_Exercise details_
Your answer should hold the data exactly as given, minus any picture.

_Records shown_
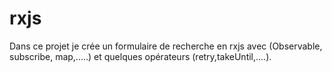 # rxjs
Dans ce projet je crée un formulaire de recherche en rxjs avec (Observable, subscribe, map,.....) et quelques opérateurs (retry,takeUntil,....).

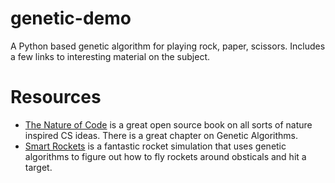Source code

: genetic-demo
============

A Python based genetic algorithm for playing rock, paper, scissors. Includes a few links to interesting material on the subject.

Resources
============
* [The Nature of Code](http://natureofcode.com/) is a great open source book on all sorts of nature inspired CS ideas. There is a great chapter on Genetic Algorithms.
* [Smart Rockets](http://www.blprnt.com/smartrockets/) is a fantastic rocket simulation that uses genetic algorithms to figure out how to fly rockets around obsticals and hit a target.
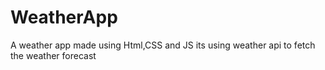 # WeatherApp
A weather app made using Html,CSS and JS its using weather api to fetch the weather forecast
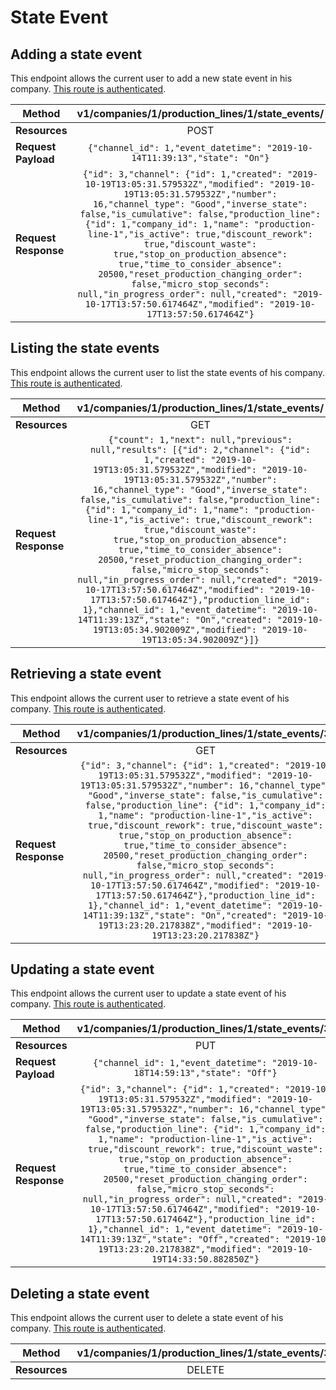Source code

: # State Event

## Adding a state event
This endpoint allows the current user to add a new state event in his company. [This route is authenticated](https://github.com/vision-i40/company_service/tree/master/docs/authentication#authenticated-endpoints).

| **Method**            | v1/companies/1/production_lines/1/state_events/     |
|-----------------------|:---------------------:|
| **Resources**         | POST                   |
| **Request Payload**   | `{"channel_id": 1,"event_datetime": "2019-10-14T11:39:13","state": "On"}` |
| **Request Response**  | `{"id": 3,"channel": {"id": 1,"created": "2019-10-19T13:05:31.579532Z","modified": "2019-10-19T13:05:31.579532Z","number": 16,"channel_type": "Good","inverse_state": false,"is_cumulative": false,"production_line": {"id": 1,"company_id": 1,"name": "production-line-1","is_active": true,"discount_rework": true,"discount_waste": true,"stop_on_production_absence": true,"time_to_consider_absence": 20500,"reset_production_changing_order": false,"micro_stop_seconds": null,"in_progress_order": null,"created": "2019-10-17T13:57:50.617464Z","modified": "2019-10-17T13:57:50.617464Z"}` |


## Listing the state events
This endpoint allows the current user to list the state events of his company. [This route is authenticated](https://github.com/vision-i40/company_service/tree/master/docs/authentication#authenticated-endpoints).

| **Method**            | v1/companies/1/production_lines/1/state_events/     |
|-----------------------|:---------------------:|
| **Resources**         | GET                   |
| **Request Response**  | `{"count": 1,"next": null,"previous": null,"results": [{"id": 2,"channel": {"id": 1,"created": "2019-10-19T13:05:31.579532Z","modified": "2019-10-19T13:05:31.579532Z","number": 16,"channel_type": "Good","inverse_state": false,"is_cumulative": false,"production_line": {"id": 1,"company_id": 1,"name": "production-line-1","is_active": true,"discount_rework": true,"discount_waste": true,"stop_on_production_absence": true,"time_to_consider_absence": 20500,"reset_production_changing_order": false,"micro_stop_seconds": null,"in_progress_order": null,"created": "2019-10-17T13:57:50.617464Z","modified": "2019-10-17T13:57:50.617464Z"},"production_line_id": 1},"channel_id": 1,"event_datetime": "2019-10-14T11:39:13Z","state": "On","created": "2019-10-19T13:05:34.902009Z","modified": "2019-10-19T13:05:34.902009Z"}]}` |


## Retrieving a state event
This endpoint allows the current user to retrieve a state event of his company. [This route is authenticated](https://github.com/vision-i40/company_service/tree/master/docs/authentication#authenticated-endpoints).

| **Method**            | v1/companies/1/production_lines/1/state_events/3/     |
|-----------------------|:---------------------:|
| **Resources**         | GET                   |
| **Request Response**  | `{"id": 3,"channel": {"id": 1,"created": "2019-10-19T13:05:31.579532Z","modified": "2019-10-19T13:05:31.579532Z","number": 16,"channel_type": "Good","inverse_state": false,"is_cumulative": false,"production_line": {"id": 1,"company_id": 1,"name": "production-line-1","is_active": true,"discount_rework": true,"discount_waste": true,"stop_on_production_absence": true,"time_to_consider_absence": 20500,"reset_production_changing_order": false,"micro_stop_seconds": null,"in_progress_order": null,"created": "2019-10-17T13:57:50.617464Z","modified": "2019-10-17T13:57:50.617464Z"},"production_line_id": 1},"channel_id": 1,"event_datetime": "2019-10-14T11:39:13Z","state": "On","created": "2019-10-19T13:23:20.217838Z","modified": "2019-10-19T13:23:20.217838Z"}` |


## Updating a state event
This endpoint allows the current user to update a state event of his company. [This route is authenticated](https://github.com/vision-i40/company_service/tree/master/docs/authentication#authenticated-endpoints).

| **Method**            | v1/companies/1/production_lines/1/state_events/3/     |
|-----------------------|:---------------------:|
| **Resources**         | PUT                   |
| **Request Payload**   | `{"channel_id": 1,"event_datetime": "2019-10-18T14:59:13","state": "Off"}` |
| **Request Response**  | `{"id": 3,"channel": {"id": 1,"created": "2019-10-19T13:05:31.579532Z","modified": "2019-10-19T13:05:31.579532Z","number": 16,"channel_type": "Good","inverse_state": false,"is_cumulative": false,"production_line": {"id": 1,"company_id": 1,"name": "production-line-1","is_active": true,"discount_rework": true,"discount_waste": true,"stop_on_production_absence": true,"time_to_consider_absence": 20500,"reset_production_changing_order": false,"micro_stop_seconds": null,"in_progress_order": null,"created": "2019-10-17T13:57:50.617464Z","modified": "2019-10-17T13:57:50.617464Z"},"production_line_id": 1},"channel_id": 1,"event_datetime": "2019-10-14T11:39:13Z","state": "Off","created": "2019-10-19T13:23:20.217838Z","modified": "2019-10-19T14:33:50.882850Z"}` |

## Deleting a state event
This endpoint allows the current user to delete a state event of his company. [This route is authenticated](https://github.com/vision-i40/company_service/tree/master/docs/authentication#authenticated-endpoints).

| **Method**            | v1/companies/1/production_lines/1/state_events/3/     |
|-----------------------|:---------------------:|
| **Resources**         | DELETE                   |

_Your response_
 # rxjs
Dans ce projet je crée un formulaire de recherche en rxjs avec (Observable, subscribe, map,.....) et quelques opérateurs (retry,takeUntil,....).

Source code

: genetic-demo
============

A Python based genetic algorithm for playing rock, paper, scissors. Includes a few links to interesting material on the subject.

Resources
============
* [The Nature of Code](http://natureofcode.com/) is a great open source book on all sorts of nature inspired CS ideas. There is a great chapter on Genetic Algorithms.
* [Smart Rockets](http://www.blprnt.com/smartrockets/) is a fantastic rocket simulation that uses genetic algorithms to figure out how to fly rockets around obsticals and hit a target.
 # WeatherApp
A weather app made using Html,CSS and JS its using weather api to fetch the weather forecast
Source code

: # State Event

## Adding a state event
This endpoint allows the current user to add a new state event in his company. [This route is authenticated](https://github.com/vision-i40/company_service/tree/master/docs/authentication#authenticated-endpoints).

| **Method**            | v1/companies/1/production_lines/1/state_events/     |
|-----------------------|:---------------------:|
| **Resources**         | POST                   |
| **Request Payload**   | `{"channel_id": 1,"event_datetime": "2019-10-14T11:39:13","state": "On"}` |
| **Request Response**  | `{"id": 3,"channel": {"id": 1,"created": "2019-10-19T13:05:31.579532Z","modified": "2019-10-19T13:05:31.579532Z","number": 16,"channel_type": "Good","inverse_state": false,"is_cumulative": false,"production_line": {"id": 1,"company_id": 1,"name": "production-line-1","is_active": true,"discount_rework": true,"discount_waste": true,"stop_on_production_absence": true,"time_to_consider_absence": 20500,"reset_production_changing_order": false,"micro_stop_seconds": null,"in_progress_order": null,"created": "2019-10-17T13:57:50.617464Z","modified": "2019-10-17T13:57:50.617464Z"}` |


## Listing the state events
This endpoint allows the current user to list the state events of his company. [This route is authenticated](https://github.com/vision-i40/company_service/tree/master/docs/authentication#authenticated-endpoints).

| **Method**            | v1/companies/1/production_lines/1/state_events/     |
|-----------------------|:---------------------:|
| **Resources**         | GET                   |
| **Request Response**  | `{"count": 1,"next": null,"previous": null,"results": [{"id": 2,"channel": {"id": 1,"created": "2019-10-19T13:05:31.579532Z","modified": "2019-10-19T13:05:31.579532Z","number": 16,"channel_type": "Good","inverse_state": false,"is_cumulative": false,"production_line": {"id": 1,"company_id": 1,"name": "production-line-1","is_active": true,"discount_rework": true,"discount_waste": true,"stop_on_production_absence": true,"time_to_consider_absence": 20500,"reset_production_changing_order": false,"micro_stop_seconds": null,"in_progress_order": null,"created": "2019-10-17T13:57:50.617464Z","modified": "2019-10-17T13:57:50.617464Z"},"production_line_id": 1},"channel_id": 1,"event_datetime": "2019-10-14T11:39:13Z","state": "On","created": "2019-10-19T13:05:34.902009Z","modified": "2019-10-19T13:05:34.902009Z"}]}` |


## Retrieving a state event
This endpoint allows the current user to retrieve a state event of his company. [This route is authenticated](https://github.com/vision-i40/company_service/tree/master/docs/authentication#authenticated-endpoints).

| **Method**            | v1/companies/1/production_lines/1/state_events/3/     |
|-----------------------|:---------------------:|
| **Resources**         | GET                   |
| **Request Response**  | `{"id": 3,"channel": {"id": 1,"created": "2019-10-19T13:05:31.579532Z","modified": "2019-10-19T13:05:31.579532Z","number": 16,"channel_type": "Good","inverse_state": false,"is_cumulative": false,"production_line": {"id": 1,"company_id": 1,"name": "production-line-1","is_active": true,"discount_rework": true,"discount_waste": true,"stop_on_production_absence": true,"time_to_consider_absence": 20500,"reset_production_changing_order": false,"micro_stop_seconds": null,"in_progress_order": null,"created": "2019-10-17T13:57:50.617464Z","modified": "2019-10-17T13:57:50.617464Z"},"production_line_id": 1},"channel_id": 1,"event_datetime": "2019-10-14T11:39:13Z","state": "On","created": "2019-10-19T13:23:20.217838Z","modified": "2019-10-19T13:23:20.217838Z"}` |


## Updating a state event
This endpoint allows the current user to update a state event of his company. [This route is authenticated](https://github.com/vision-i40/company_service/tree/master/docs/authentication#authenticated-endpoints).

| **Method**            | v1/companies/1/production_lines/1/state_events/3/     |
|-----------------------|:---------------------:|
| **Resources**         | PUT                   |
| **Request Payload**   | `{"channel_id": 1,"event_datetime": "2019-10-18T14:59:13","state": "Off"}` |
| **Request Response**  | `{"id": 3,"channel": {"id": 1,"created": "2019-10-19T13:05:31.579532Z","modified": "2019-10-19T13:05:31.579532Z","number": 16,"channel_type": "Good","inverse_state": false,"is_cumulative": false,"production_line": {"id": 1,"company_id": 1,"name": "production-line-1","is_active": true,"discount_rework": true,"discount_waste": true,"stop_on_production_absence": true,"time_to_consider_absence": 20500,"reset_production_changing_order": false,"micro_stop_seconds": null,"in_progress_order": null,"created": "2019-10-17T13:57:50.617464Z","modified": "2019-10-17T13:57:50.617464Z"},"production_line_id": 1},"channel_id": 1,"event_datetime": "2019-10-14T11:39:13Z","state": "Off","created": "2019-10-19T13:23:20.217838Z","modified": "2019-10-19T14:33:50.882850Z"}` |

## Deleting a state event
This endpoint allows the current user to delete a state event of his company. [This route is authenticated](https://github.com/vision-i40/company_service/tree/master/docs/authentication#authenticated-endpoints).

| **Method**            | v1/companies/1/production_lines/1/state_events/3/     |
|-----------------------|:---------------------:|
| **Resources**         | DELETE                   |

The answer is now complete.